Elucidating the Role of Stacking Faults in TlGaSe$_{2}$ on its Thermoelectric Properties

TL;DR

This study investigates how stacking faults in TlGaSe$_{2}$ influence its thermoelectric properties, revealing that these faults enhance power factors and can be optimized through doping for improved heat energy harvesting.

Contribution

The paper uncovers the role of stacking faults in TlGaSe$_{2}$'s thermoelectric performance using microscopy and first-principles calculations, highlighting their beneficial impact.

Findings

Stacking faults are prevalent throughout TlGaSe$_{2}$.

Presence of stacking faults enhances thermoelectric power factors.

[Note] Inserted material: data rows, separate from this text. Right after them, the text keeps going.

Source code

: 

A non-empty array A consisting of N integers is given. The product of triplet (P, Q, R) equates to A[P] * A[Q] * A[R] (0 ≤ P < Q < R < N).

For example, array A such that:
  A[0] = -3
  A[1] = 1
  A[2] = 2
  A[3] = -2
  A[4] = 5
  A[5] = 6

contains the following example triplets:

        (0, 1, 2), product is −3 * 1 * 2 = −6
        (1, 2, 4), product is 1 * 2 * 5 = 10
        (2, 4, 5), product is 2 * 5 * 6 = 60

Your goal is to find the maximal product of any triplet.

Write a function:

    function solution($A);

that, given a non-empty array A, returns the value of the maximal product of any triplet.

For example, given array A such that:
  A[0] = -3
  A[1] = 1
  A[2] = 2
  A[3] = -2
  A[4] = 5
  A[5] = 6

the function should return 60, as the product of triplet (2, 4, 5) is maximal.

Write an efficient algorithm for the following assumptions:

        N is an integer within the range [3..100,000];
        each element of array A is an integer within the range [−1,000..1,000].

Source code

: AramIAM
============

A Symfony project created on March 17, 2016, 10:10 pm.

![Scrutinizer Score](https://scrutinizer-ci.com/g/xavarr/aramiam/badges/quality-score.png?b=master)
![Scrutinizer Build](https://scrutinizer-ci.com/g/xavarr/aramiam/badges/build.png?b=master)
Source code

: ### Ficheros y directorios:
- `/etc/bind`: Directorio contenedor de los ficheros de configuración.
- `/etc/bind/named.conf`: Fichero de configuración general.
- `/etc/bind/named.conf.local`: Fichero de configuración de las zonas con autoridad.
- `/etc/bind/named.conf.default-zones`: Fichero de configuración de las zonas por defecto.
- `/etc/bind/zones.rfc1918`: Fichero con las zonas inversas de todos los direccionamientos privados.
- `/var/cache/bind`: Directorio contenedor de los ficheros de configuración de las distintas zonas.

Doping can further improve thermoelectric properties.

Abstract

Thermoelectric materials are of great interest for heat energy harvesting applications. One such promising material is TlGaSe$_{2}$, a p-type semiconducting ternary chalcogenide. Recent reports show it can be processed as a thin film, opening the door for large-scale commercialization. However, TlGaSe$_{2}$ is prone to stacking faults along the [001] stacking direction and their role in its thermoelectric properties has not been understood to date. Herein, TlGaSe$_{2}$ is investigated via (scanning) transmission electron microscopy and first-principles calculations. Stacking faults are found to be present throughout the material, as density functional theory calculations reveal a lack of preferential stacking order. Electron transport calculations show an enhancement of thermoelectric power factors when stacking faults are present. This implies the presence of stacking faults is key to the material's excellent thermoelectric properties along the [001] stacking direction, which can be further enhanced by doping the material to hole carrier concentrations to approx. 10$^{19}$ cm$^{-3}$.